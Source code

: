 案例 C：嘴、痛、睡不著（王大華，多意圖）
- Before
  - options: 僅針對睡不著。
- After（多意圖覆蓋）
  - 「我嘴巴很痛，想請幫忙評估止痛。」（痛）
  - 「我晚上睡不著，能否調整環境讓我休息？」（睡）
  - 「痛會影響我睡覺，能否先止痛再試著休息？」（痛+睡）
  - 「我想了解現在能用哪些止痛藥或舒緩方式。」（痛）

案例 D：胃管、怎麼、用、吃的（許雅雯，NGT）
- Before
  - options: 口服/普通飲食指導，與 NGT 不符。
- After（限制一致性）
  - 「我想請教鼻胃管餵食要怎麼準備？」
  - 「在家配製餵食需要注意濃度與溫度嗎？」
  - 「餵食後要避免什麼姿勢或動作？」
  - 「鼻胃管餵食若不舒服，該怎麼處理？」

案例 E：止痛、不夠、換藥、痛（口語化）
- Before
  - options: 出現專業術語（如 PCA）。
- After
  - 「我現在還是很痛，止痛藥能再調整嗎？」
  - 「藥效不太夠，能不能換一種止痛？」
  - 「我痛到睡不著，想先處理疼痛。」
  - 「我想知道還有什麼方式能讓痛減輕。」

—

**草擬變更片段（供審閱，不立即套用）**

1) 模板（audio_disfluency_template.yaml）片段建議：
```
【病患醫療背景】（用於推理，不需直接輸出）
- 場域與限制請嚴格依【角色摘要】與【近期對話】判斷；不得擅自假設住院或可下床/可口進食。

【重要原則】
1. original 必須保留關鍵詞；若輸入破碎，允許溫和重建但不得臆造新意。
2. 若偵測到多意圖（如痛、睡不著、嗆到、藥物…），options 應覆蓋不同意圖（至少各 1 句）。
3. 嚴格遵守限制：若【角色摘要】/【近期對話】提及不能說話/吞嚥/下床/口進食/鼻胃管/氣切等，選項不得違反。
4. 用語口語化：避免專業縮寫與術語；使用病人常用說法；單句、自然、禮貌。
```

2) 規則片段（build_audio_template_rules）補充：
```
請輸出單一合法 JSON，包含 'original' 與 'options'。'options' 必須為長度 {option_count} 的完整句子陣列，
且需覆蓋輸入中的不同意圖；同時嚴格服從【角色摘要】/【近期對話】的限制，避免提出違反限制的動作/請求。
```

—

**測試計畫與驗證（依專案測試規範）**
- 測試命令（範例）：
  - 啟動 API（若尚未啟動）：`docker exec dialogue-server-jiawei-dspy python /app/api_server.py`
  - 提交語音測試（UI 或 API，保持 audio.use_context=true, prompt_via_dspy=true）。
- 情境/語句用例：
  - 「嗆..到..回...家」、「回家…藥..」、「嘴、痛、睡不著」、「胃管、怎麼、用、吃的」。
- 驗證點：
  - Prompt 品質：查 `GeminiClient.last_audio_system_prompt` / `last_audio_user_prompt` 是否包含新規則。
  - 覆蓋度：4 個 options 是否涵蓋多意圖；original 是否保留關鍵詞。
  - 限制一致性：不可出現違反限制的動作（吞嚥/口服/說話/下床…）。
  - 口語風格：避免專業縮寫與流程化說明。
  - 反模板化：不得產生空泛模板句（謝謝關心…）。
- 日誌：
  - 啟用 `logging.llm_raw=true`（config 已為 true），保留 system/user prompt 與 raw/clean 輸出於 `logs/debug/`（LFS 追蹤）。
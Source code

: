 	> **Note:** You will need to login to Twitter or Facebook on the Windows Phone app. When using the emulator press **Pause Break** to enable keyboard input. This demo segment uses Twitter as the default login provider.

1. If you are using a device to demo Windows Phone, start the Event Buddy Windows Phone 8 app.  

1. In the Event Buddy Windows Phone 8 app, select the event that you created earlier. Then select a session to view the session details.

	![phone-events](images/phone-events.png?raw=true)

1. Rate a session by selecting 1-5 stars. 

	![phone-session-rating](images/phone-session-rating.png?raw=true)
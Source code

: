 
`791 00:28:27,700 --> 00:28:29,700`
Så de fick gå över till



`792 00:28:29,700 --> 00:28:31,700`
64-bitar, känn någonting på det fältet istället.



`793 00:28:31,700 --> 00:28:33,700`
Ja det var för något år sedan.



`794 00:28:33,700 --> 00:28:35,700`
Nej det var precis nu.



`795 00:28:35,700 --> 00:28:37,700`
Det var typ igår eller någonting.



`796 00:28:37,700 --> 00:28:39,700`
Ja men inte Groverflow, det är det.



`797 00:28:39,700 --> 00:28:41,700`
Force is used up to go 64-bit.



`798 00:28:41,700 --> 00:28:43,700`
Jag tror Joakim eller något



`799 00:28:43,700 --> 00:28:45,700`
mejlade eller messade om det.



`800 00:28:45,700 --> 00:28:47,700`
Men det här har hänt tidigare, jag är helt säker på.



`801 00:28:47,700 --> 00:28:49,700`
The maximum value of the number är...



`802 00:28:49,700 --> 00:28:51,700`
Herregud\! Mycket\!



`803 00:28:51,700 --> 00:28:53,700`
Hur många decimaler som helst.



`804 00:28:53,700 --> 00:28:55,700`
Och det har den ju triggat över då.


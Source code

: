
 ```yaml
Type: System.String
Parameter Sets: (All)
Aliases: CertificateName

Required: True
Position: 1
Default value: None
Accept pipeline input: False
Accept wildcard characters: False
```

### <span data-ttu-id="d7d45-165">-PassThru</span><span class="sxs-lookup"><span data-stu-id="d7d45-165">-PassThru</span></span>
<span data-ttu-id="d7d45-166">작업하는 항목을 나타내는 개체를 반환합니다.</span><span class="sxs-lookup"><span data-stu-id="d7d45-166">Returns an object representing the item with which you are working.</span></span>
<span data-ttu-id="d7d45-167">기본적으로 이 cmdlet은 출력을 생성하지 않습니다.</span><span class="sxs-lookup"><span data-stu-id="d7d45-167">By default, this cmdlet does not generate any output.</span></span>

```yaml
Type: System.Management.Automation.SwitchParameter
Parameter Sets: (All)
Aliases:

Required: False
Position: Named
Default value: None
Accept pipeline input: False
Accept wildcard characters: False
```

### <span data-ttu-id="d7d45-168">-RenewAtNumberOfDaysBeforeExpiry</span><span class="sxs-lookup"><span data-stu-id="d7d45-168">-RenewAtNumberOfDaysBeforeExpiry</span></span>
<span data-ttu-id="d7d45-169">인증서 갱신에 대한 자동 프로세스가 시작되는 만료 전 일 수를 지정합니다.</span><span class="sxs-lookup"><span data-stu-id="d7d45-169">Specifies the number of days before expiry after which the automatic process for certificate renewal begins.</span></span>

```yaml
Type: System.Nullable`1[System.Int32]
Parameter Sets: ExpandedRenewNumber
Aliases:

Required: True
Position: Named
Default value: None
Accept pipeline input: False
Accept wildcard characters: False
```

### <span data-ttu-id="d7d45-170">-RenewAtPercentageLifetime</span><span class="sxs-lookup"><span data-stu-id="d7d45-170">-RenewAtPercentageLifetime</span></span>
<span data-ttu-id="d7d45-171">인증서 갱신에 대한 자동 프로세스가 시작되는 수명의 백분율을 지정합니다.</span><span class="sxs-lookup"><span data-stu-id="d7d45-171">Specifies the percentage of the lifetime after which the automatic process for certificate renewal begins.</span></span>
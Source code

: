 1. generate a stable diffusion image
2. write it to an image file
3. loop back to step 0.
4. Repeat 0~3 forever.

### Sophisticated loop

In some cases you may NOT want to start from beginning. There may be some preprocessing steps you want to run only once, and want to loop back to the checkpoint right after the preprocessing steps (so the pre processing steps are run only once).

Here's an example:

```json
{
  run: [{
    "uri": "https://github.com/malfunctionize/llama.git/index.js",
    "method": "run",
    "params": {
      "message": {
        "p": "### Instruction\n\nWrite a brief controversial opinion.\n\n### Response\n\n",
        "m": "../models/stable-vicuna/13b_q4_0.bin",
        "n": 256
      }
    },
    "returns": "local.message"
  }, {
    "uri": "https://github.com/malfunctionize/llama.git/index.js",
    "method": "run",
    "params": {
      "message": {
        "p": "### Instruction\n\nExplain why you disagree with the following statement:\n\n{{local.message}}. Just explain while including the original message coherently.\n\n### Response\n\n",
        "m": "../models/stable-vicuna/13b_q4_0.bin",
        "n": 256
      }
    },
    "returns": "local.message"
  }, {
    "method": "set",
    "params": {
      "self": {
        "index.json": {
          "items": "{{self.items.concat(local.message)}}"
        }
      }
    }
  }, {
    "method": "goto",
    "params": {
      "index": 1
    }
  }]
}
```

* **GOAL OF THE EXERCISE**
Nothing but a number should be given: how many lines in the listing hold the word "Instruction".

* **FINISHED TASK**
2